The Perfect Man is a novel of character complexity; were the characters not so well done, it wouldn’t have been worth reading. Strong Annie, disturbed Lew, puerile Alvin, sophisticated Nora. And then there is our main character Raj, the Indian-English boy who is foisted upon his uncles by his father and then a woman who has no blood relation to him and no reason to allow him to stay except compassion (though she says she said yes just to take away any reason for his uncle to stay).
Raj is interesting because though the book’s stories twist around his life, he isn’t really much of a character throughout. He’s more of a catalyst for other characters, despite many events in the story taking place before Raj ever appeared on the scene (1950s’ small town, Missouri). Raj never completely develops as his own character, despite efforts to clean up in the end. In fact, the end felt a little rushed, a little last minute, a little too much like an expected but untidy red bow. Still, I liked Raj, ever a joker, usually unpredictable.
But I was amazed at how many of the characters I didn’t like. This town was full of humanity at its worst—or at least, the worst was highlighted. The plot itself is fairly simple (a boy without identity trying to find it among strangers), told staggeringly, jumping years ahead and then back. Subplots involve cruelty, alcoholism, murder, adultery, love, and the opposite of love. It’s not a particularly uplifting book. Many times, it’s absolutely disgusting. Alvin is inclined to find dead or almost-dead things and show his friends, and the group of middle-aged men in the book are manipulative and vicious and you wonder how they get away with it. And the women are sad, trapped, wanting what they can’t have and don’t know that they ever had, even for a minute. Ruth, the woman who takes in Raj, is the only independent woman in the book—she resists needing anyone or anything.
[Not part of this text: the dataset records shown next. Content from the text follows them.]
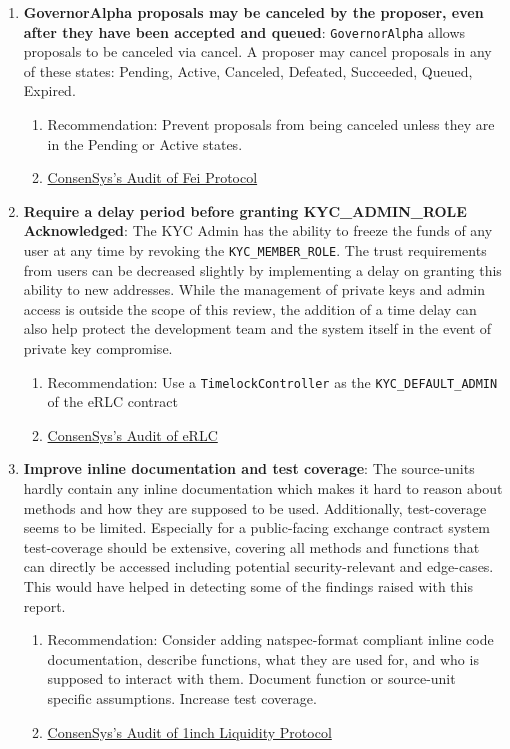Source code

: \begin{enumerate}
\item\textbf{GovernorAlpha proposals may be canceled by the proposer, even after they have been accepted and queued}: \verb|GovernorAlpha| allows proposals to be canceled via cancel. A proposer may cancel proposals in any of these states: Pending, Active, Canceled, Defeated, Succeeded, Queued, Expired.
	\begin{enumerate}
	\item Recommendation: Prevent proposals from being canceled unless they are in the Pending or Active states.
	\item\href{https://consensys.net/diligence/audits/2021/01/fei-protocol/\#governoralpha-proposals-may-be-canceled-by-the-proposer-even-after-they-have-been-accepted-and-queued}{ConsenSys's Audit of Fei Protocol}
	\end{enumerate}

\item\textbf{Require a delay period before granting KYC\_ADMIN\_ROLE Acknowledged}: The KYC Admin has the ability to freeze the funds of any user at any time by revoking the \verb|KYC_MEMBER_ROLE|. The trust requirements from users can be decreased slightly by implementing a delay on granting this ability to new addresses. While the management of private keys and admin access is outside the scope of this review, the addition of a time delay can also help protect the development team and the system itself in the event of private key compromise.
	\begin{enumerate}
	\item Recommendation: Use a \verb|TimelockController| as the \verb|KYC_DEFAULT_ADMIN| of the eRLC contract
	\item\href{https://consensys.net/diligence/audits/2021/01/erlc-iexec/\#erlc-require-a-delay-period-before-granting-kyc-admin-role}{ConsenSys's Audit of eRLC}
	\end{enumerate}

\item\textbf{Improve inline documentation and test coverage}: The source-units hardly contain any inline documentation which makes it hard to reason about methods and how they are supposed to be used. Additionally, test-coverage seems to be limited. Especially for a public-facing exchange contract system test-coverage should be extensive, covering all methods and functions that can directly be accessed including potential security-relevant and edge-cases. This would have helped in detecting some of the findings raised with this report.
	\begin{enumerate}
	\item Recommendation: Consider adding natspec-format compliant inline code documentation, describe functions, what they are used for, and who is supposed to interact with them. Document function or source-unit specific assumptions. Increase test coverage.
	\item\href{https://consensys.net/diligence/audits/2020/12/1inch-liquidity-protocol/\#improve-inline-documentation-and-test-coverage}{ConsenSys's Audit of 1inch Liquidity Protocol}
	\end{enumerate}


\end{enumerate}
Annie, Raj’s first friend in his new town, aspires to be like Ruth but it’s not in her nature to be free of needing to be loved.
I recommend this book to people who enjoy getting lost in characters more than plot, to people who have ever felt scornful of the place where they live and the people who live around them, and to people who enjoy writers who play with language—whether they play successfully or not.